Start of Information

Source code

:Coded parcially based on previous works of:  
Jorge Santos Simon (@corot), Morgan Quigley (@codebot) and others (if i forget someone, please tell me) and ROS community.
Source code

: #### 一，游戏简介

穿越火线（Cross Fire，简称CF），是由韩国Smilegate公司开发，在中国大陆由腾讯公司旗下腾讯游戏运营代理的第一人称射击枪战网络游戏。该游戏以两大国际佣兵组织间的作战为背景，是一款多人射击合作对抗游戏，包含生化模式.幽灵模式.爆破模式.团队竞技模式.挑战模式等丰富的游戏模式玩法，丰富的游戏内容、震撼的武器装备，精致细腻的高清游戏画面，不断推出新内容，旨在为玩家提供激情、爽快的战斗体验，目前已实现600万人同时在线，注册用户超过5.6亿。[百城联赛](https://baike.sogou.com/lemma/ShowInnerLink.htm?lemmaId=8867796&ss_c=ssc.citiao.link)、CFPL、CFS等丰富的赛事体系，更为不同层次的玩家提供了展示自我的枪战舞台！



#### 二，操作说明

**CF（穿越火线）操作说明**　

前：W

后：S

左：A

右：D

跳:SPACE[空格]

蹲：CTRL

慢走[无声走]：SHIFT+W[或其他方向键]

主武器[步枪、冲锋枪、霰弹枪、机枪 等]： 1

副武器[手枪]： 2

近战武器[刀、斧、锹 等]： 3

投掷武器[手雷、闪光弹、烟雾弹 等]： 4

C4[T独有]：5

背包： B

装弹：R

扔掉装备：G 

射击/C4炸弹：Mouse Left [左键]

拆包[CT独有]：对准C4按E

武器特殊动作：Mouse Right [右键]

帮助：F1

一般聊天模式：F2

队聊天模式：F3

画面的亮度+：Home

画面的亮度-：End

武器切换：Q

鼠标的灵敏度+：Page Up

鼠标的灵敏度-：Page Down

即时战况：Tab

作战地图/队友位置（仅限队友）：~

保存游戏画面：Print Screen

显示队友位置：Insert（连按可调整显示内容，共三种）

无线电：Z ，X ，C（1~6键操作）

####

End of Information

→ Aim of the exercise
Every record above needs to be restated exactly.

→ Answer section
Source code

:Coded parcially based on previous works of:  
Jorge Santos Simon (@corot), Morgan Quigley (@codebot) and others (if i forget someone, please tell me) and ROS community.
Source code

: #### 一，游戏简介

穿越火线（Cross Fire，简称CF），是由韩国Smilegate公司开发，在中国大陆由腾讯公司旗下腾讯游戏运营代理的第一人称射击枪战网络游戏。该游戏以两大国际佣兵组织间的作战为背景，是一款多人射击合作对抗游戏，包含生化模式.幽灵模式.爆破模式.团队竞技模式.挑战模式等丰富的游戏模式玩法，丰富的游戏内容、震撼的武器装备，精致细腻的高清游戏画面，不断推出新内容，旨在为玩家提供激情、爽快的战斗体验，目前已实现600万人同时在线，注册用户超过5.6亿。[百城联赛](https://baike.sogou.com/lemma/ShowInnerLink.htm?lemmaId=8867796&ss_c=ssc.citiao.link)、CFPL、CFS等丰富的赛事体系，更为不同层次的玩家提供了展示自我的枪战舞台！



#### 二，操作说明

**CF（穿越火线）操作说明**　

前：W

后：S

左：A

右：D

跳:SPACE[空格]

蹲：CTRL

慢走[无声走]：SHIFT+W[或其他方向键]

主武器[步枪、冲锋枪、霰弹枪、机枪 等]： 1

副武器[手枪]： 2

近战武器[刀、斧、锹 等]： 3

投掷武器[手雷、闪光弹、烟雾弹 等]： 4

C4[T独有]：5

背包： B

装弹：R

扔掉装备：G 

射击/C4炸弹：Mouse Left [左键]

拆包[CT独有]：对准C4按E

武器特殊动作：Mouse Right [右键]

帮助：F1

一般聊天模式：F2

队聊天模式：F3

画面的亮度+：Home

画面的亮度-：End

武器切换：Q

鼠标的灵敏度+：Page Up

鼠标的灵敏度-：Page Down

即时战况：Tab

作战地图/队友位置（仅限队友）：~

保存游戏画面：Print Screen

显示队友位置：Insert（连按可调整显示内容，共三种）

无线电：Z ，X ，C（1~6键操作）

####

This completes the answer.